The existing ua based classification of "spider" misses a lot of user-agents
that are obviously bots If a bot is identifying as such we should be marking it as "spider", please let us know what patterns you think we are missing.
Let's also have in mind that we have a lot of traffic of user agents that look lawful but we know (due to request frequency) that they are bots.

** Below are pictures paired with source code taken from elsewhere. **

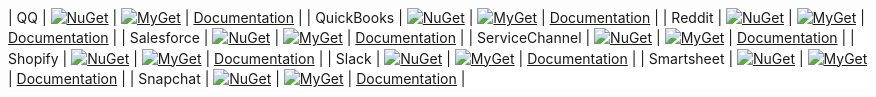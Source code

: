 |              QQ              | [![NuGet](https://img.shields.io/nuget/v/AspNet.Security.OAuth.QQ?logo=nuget&label=NuGet&color=blue)](https://www.nuget.org/packages/AspNet.Security.OAuth.QQ/ "Download AspNet.Security.OAuth.QQ from NuGet.org") | [![MyGet](https://img.shields.io/myget/aspnet-contrib/vpre/AspNet.Security.OAuth.QQ?logo=nuget&label=MyGet&color=blue)](https://www.myget.org/feed/aspnet-contrib/package/nuget/AspNet.Security.OAuth.QQ "Download AspNet.Security.OAuth.QQ from MyGet.org") | [Documentation](https://developers.e.qq.com/docs/apilist/auth/oauth2 "QQ developer documentation") |
|          QuickBooks          | [![NuGet](https://img.shields.io/nuget/v/AspNet.Security.OAuth.QuickBooks?logo=nuget&label=NuGet&color=blue)](https://www.nuget.org/packages/AspNet.Security.OAuth.QuickBooks/ "Download AspNet.Security.OAuth.QuickBooks from NuGet.org") | [![MyGet](https://img.shields.io/myget/aspnet-contrib/vpre/AspNet.Security.OAuth.QuickBooks?logo=nuget&label=MyGet&color=blue)](https://www.myget.org/feed/aspnet-contrib/package/nuget/AspNet.Security.OAuth.QuickBooks "Download AspNet.Security.OAuth.QuickBooks from MyGet.org") | [Documentation](https://www.developer.intuit.com/app/developer/qbo/docs/develop/authentication-and-authorization/oauth-2.0-playground "QuickBooks developer documentation") |
|            Reddit            | [![NuGet](https://img.shields.io/nuget/v/AspNet.Security.OAuth.Reddit?logo=nuget&label=NuGet&color=blue)](https://www.nuget.org/packages/AspNet.Security.OAuth.Reddit/ "Download AspNet.Security.OAuth.Reddit from NuGet.org") | [![MyGet](https://img.shields.io/myget/aspnet-contrib/vpre/AspNet.Security.OAuth.Reddit?logo=nuget&label=MyGet&color=blue)](https://www.myget.org/feed/aspnet-contrib/package/nuget/AspNet.Security.OAuth.Reddit "Download AspNet.Security.OAuth.Reddit from MyGet.org") | [Documentation](https://github.com/reddit-archive/reddit/wiki/oauth2 "Reddit developer documentation") |
|          Salesforce          | [![NuGet](https://img.shields.io/nuget/v/AspNet.Security.OAuth.Salesforce?logo=nuget&label=NuGet&color=blue)](https://www.nuget.org/packages/AspNet.Security.OAuth.Salesforce/ "Download AspNet.Security.OAuth.Salesforce from NuGet.org") | [![MyGet](https://img.shields.io/myget/aspnet-contrib/vpre/AspNet.Security.OAuth.Salesforce?logo=nuget&label=MyGet&color=blue)](https://www.myget.org/feed/aspnet-contrib/package/nuget/AspNet.Security.OAuth.Salesforce "Download AspNet.Security.OAuth.Salesforce from MyGet.org") | [Documentation](https://developer.salesforce.com/docs/atlas.en-us.api_rest.meta/api_rest/intro_understanding_web_server_oauth_flow.htm "Salesforce developer documentation") |
|        ServiceChannel        | [![NuGet](https://img.shields.io/nuget/v/AspNet.Security.OAuth.ServiceChannel?logo=nuget&label=NuGet&color=blue)](https://www.nuget.org/packages/AspNet.Security.OAuth.ServiceChannel/ "Download AspNet.Security.OAuth.ServiceChannel from NuGet.org") | [![MyGet](https://img.shields.io/myget/aspnet-contrib/vpre/AspNet.Security.OAuth.ServiceChannel?logo=nuget&label=MyGet&color=blue)](https://www.myget.org/feed/aspnet-contrib/package/nuget/AspNet.Security.OAuth.ServiceChannel "Download AspNet.Security.OAuth.ServiceChannel from MyGet.org") | [Documentation](https://developer.servicechannel.com/basics/general/authentication "ServiceChannel developer documentation") |
|           Shopify            | [![NuGet](https://img.shields.io/nuget/v/AspNet.Security.OAuth.Shopify?logo=nuget&label=NuGet&color=blue)](https://www.nuget.org/packages/AspNet.Security.OAuth.Shopify/ "Download AspNet.Security.OAuth.Shopify from NuGet.org") | [![MyGet](https://img.shields.io/myget/aspnet-contrib/vpre/AspNet.Security.OAuth.Shopify?logo=nuget&label=MyGet&color=blue)](https://www.myget.org/feed/aspnet-contrib/package/nuget/AspNet.Security.OAuth.Shopify "Download AspNet.Security.OAuth.Shopify from MyGet.org") | [Documentation](https://help.shopify.com/en/api/getting-started/authentication/oauth "Shopify developer documentation") |
|            Slack             | [![NuGet](https://img.shields.io/nuget/v/AspNet.Security.OAuth.Slack?logo=nuget&label=NuGet&color=blue)](https://www.nuget.org/packages/AspNet.Security.OAuth.Slack/ "Download AspNet.Security.OAuth.Slack from NuGet.org") | [![MyGet](https://img.shields.io/myget/aspnet-contrib/vpre/AspNet.Security.OAuth.Slack?logo=nuget&label=MyGet&color=blue)](https://www.myget.org/feed/aspnet-contrib/package/nuget/AspNet.Security.OAuth.Slack "Download AspNet.Security.OAuth.Slack from MyGet.org") | [Documentation](https://api.slack.com/docs/oauth "Slack developer documentation") |
|          Smartsheet          | [![NuGet](https://img.shields.io/nuget/v/AspNet.Security.OAuth.Smartsheet?logo=nuget&label=NuGet&color=blue)](https://www.nuget.org/packages/AspNet.Security.OAuth.Smartsheet/ "Download AspNet.Security.OAuth.Smartsheet from NuGet.org") | [![MyGet](https://img.shields.io/myget/aspnet-contrib/vpre/AspNet.Security.OAuth.Smartsheet?logo=nuget&label=MyGet&color=blue)](https://www.myget.org/feed/aspnet-contrib/package/nuget/AspNet.Security.OAuth.Smartsheet "Download AspNet.Security.OAuth.Smartsheet from MyGet.org") | [Documentation](https://smartsheet.redoc.ly/ "Smartsheet developer documentation") |
|           Snapchat           | [![NuGet](https://img.shields.io/nuget/v/AspNet.Security.OAuth.Snapchat?logo=nuget&label=NuGet&color=blue)](https://www.nuget.org/packages/AspNet.Security.OAuth.Snapchat/ "Download AspNet.Security.OAuth.Snapchat from NuGet.org") | [![MyGet](https://img.shields.io/myget/aspnet-contrib/vpre/AspNet.Security.OAuth.Snapchat?logo=nuget&label=MyGet&color=blue)](https://www.myget.org/feed/aspnet-contrib/package/nuget/AspNet.Security.OAuth.Snapchat "Download AspNet.Security.OAuth.Snapchat from MyGet.org") | [Documentation](https://marketingapi.snapchat.com/docs/#authentication "Snapchat developer documentation") |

Thus far we are not tackilng that problem.
Thanks,
Nuria
On Fri, Nov 13, 2015 at 3:56 PM, Bryan Davis bd808@wikimedia.org wrote:
On Mon, Nov 2, 2015 at 10:27 AM, Nuria Ruiz nuria@wikimedia.org wrote:
Team:
Please take a look at Mediawiki API data needs, they made a nice wiki
page
for us to understand what type of data do they need.
https://www.mediawiki.org/wiki/User:BDavis_%28WMF%29/Projects/Action_API_req...
We already talked with them about using our user_agent data on wmf table
so
they can start on those reports right away so you might see some oozie
CRs
on that regard. Please have in mind that API folks need raw user agents
(as
every API client should have a unique one) rather than processed ones.
I've updated the wiki page with some refined ideas and now have a short section at the end that gives some really rough numbers that I've taken from the existing wmf.webrequests data for 2015-11-01.
Some interesting things there at least for me and the people I've shared these early findings with:
- api.php gets hit 450M+ times a day by 300K+ distinct user-agents
- 65 user-agents each make >1M requests per day
- The top user-agent is no user agent at all (missing/empty header)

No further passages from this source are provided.